Geçmişe bir özür borcum vardı.


Yaptıklarımı telafi edecek kadar zamana ve güce ancak bu yaşımda ulaşabilmiştim. Geriye dönmemin tek nedeni hatalarımı telafi etmekti.


Ben bir kızın kalbini kırmıştım.


Bu kızın sapsarı saçları ve bana bakan iri mavi gözleri vardı. İsmi Sara'ydı.


Bir zamanlar benim Sara'mdı.


Şimdi o mavi gözlerinde nefret vardı bunu görmüştüm. Kendi gözlerimle görmek her şeye rağmen kendimi hazırlasam da bana bir darbe gibi inmişti. Ben Fırat'tım. Bir iş adamıydım. Ünlü CEO'lardan biri olan Fırat Kaan Dinçer'dim. Oysa bana göre küçük bir çocuktum. Çocukluğum bana hatalar yaptırmıştı.


Düzeltmem yıllarımı da alsa, ömrümü de tüketse buna razı gelecektim.


Varsın ömrümün katili o mavi gözlü kadın olsundu.


Varsın bütün kalan yıllarım benim Sara'ma gitsindi.


Ellerim kumaş pantolonumun ceplerinde karşımdaki olağanüstü bir yaratıcılıkta yapılmış manzarayı izliyordum. Arabamın ön camına iki tane topuklu ayakkabı muntazam bir şekilde geçirilmişti. Kimin yaptığını anlamam için çok da düşünmeme gerek yoktu.


O her zaman az da olsa intikamcı bir insan olmuştu.


Kendi kendime gülüp başımı iki yana salladım.


Vale yanıma koşar adım gelip olayı haber verdiği an zaten kimin yaptığını anlamıştım. Hiç acele etmeden arabanın yanına geldiğimde vale benden özür diliyordu ama sorun kendisi değildi.


Sorun bendim.


Her şeyin sorumlusu da bendim.


Şimdi arabamın yanında tek başıma öylece durup manzaranın tadını çıkarıyordum. Davet dakikalar önce bitmiş, herkes arabama bakışlar atıp ortadan kaybolmuştu.


"Harika bir hoş geldin hediyesi olmuş." Duruşum dikleşirken arkamda kalan adım seslerinin yanıma gelmesini dinledim. Boylarımız hemen hemen aynıydı. Yıllardır böyleydi. Göz ucuyla yan profiline baktım. Yeniden önüme dönerken daha çok sırıttım. Hiç değişmemişti, hem de hiç.


"Hediyelerin en güzeli gibi duruyor." Diye fısıldadım. Boynunu esnetip eliyle kırık cama dokundu. "Pahalıya patlayabilir." Diye mırıldandı. Omuzlarımı silkip, "Onarmak için yeterince param var. Hatta yenisini alacak kadar param da var. Dert ettiğin için teşekkür ederim." Sonunda bana baktığında göz göze geldik.

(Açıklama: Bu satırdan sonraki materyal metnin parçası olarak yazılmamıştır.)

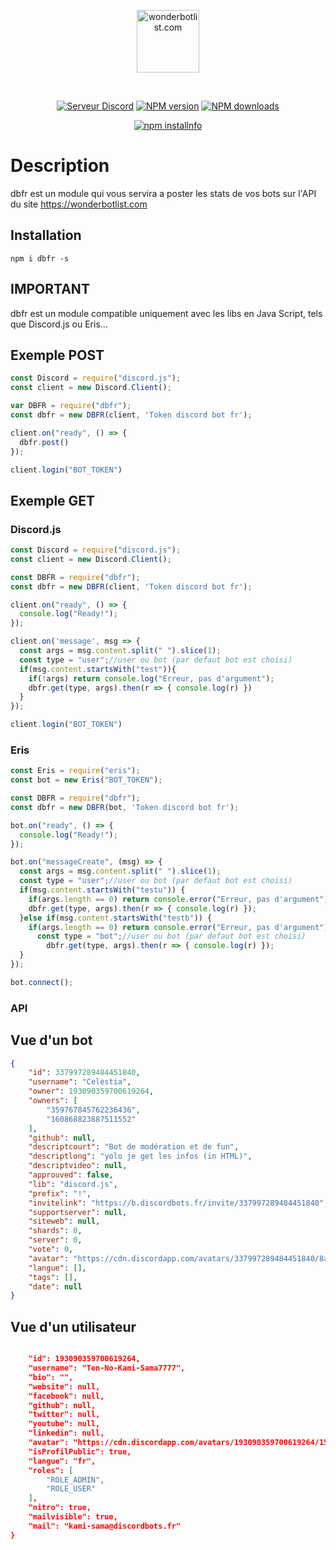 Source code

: <div align="center">
  <p>
    <a href="https://wonderbotlist.com"><img src="https://wonderbotlist.com/img/logo.svg" width="100" height="100" alt="wonderbotlist.com" /></a>
  </p>
  <br />
  <p>
    <a href="https://discord.gg/h6vhJUy"><img src="https://discordapp.com/api/guilds/501017909389295616/embed.png" alt="Serveur Discord" /></a>
    <a href="https://www.npmjs.com/package/dbfr"><img src="https://img.shields.io/npm/v/dbfr.svg?maxAge=3600" alt="NPM version" /></a>
    <a href="https://www.npmjs.com/package/dbfr"><img src="https://img.shields.io/npm/dt/dbfr.svg?maxAge=3600" alt="NPM downloads" /></a>
  </p>
  <p>
    <a href="https://nodei.co/npm/dbfr/"><img src="https://nodei.co/npm/dbfr.png?downloads=true&stars=true" alt="npm installnfo" /></a>
  </p>
</div>

# Description
dbfr est un module qui vous servira a poster les stats de vos bots sur l'API du site https://wonderbotlist.com

## Installation
`npm i dbfr -s`

## IMPORTANT
dbfr est un module compatible uniquement avec les libs en Java Script, tels que Discord.js ou Eris...

## Exemple POST
```js
const Discord = require("discord.js");
const client = new Discord.Client();

var DBFR = require("dbfr");
const dbfr = new DBFR(client, 'Token discord bot fr');

client.on("ready", () => {
  dbfr.post()
});

client.login("BOT_TOKEN")
```

## Exemple GET
### Discord.js
```js
const Discord = require("discord.js");
const client = new Discord.Client();

const DBFR = require("dbfr");
const dbfr = new DBFR(client, 'Token discord bot fr');

client.on("ready", () => {
  console.log("Ready!");
});

client.on('message', msg => {
  const args = msg.content.split(" ").slice(1);
  const type = "user";//user ou bot (par defaut bot est choisi)
  if(msg.content.startsWith("test")){
    if(!args) return console.log("Erreur, pas d'argument");
    dbfr.get(type, args).then(r => { console.log(r) })
  }
});

client.login("BOT_TOKEN")
```
### Eris
```js
const Eris = require("eris");
const bot = new Eris("BOT_TOKEN");

const DBFR = require("dbfr");
const dbfr = new DBFR(bot, 'Token discord bot fr');

bot.on("ready", () => {
  console.log("Ready!");
});

bot.on("messageCreate", (msg) => {
  const args = msg.content.split(" ").slice(1);
  const type = "user";//user ou bot (par defaut bot est choisi)
  if(msg.content.startsWith("testu")) {
    if(args.length == 0) return console.error("Erreur, pas d'argument");
    dbfr.get(type, args).then(r => { console.log(r) });
  }else if(msg.content.startsWith("testb")) {
    if(args.length == 0) return console.error("Erreur, pas d'argument");
      const type = "bot";//user ou bot (par defaut bot est choisi)
        dbfr.get(type, args).then(r => { console.log(r) });
  }
});

bot.connect();
```
### API
## Vue d'un bot
```json
{
    "id": 337997289484451840,
    "username": "Celestia",
    "owner": 193090359700619264,
    "owners": [
        "359767845762236436",
        "160868823887511552"
    ],
    "github": null,
    "descriptcourt": "Bot de modération et de fun",
    "descriptlong": "yolo je get les infos (in HTML)",
    "descriptvideo": null,
    "approuved": false,
    "lib": "discord.js",
    "prefix": "!",
    "invitelink": "https://b.discordbots.fr/invite/337997289484451840",
    "supportserver": null,
    "siteweb": null,
    "shards": 0,
    "server": 0,
    "vote": 0,
    "avatar": "https://cdn.discordapp.com/avatars/337997289484451840/8a9696c309c80a73c02efb74e0a72862.png?size=512",
    "langue": [],
    "tags": [],
    "date": null
}
```

## Vue d'un utilisateur
```json

    "id": 193090359700619264,
    "username": "Ten-No-Kami-Sama7777",
    "bio": "",
    "website": null,
    "facebook": null,
    "github": null,
    "twitter": null,
    "youtube": null,
    "linkedin": null,
    "avatar": "https://cdn.discordapp.com/avatars/193090359700619264/1575890721026ce092188702dd69ccd3.png?size=512",
    "isProfilPublic": true,
    "langue": "fr",
    "roles": [
        "ROLE_ADMIN",
        "ROLE_USER"
    ],
    "nitro": true,
    "mailvisible": true,
    "mail": "kami-sama@discordbots.fr"
}
```
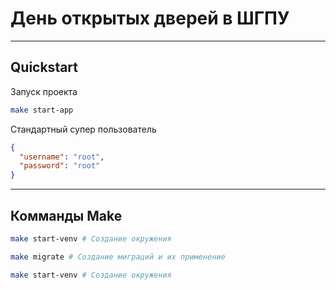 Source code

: # День открытых дверей в ШГПУ

<hr>

## Quickstart
Запуск проекта
```bash
make start-app
```
Стандартный супер пользователь
```json
{
  "username": "root",
  "password": "root"
}
```

<hr>

## Комманды Make

```bash
make start-venv # Создание окружения
```

```bash
make migrate # Создание миграций и их применение
```

```bash
make start-venv # Создание окружения
```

Yeşil gözleri eski bir dostun bana baktığı gibi bakıyordu.


Ama öfkeyle.


"Yeniden hoş geldin diyelim o zaman Fırat Bey." Dedi. Başımı kabul edercesine salladım. "Eksik olmayın Meriç Ataman." Biraz daha birbirimize bakıp bu durumu sindirmeye çalıştık. Eski bizi düşündüm. Meriç'le yakın arkadaştık, hatta kardeş gibiydik.


Ta ki ben o hatayı kız kardeşine yapana kadar.


Kız kardeşini üzmek bu dünyada Meriç Ataman'a yapılacak en kötü şeydi ve ben tam olarak bunu yapmıştım. Kardeşim dediğim adamla tüm bağlarımız bir gecede kopmuştu. Yaptığım hatayı o dakika anlamıştım ama iş işten çoktan geçmişti.


Şimdi yakın dostumla da aramı düzeltmem gerekiyordu ama bu nispeten daha kolaydı.


En azından öyle olmasını umut etmekten başka çarem yoktu.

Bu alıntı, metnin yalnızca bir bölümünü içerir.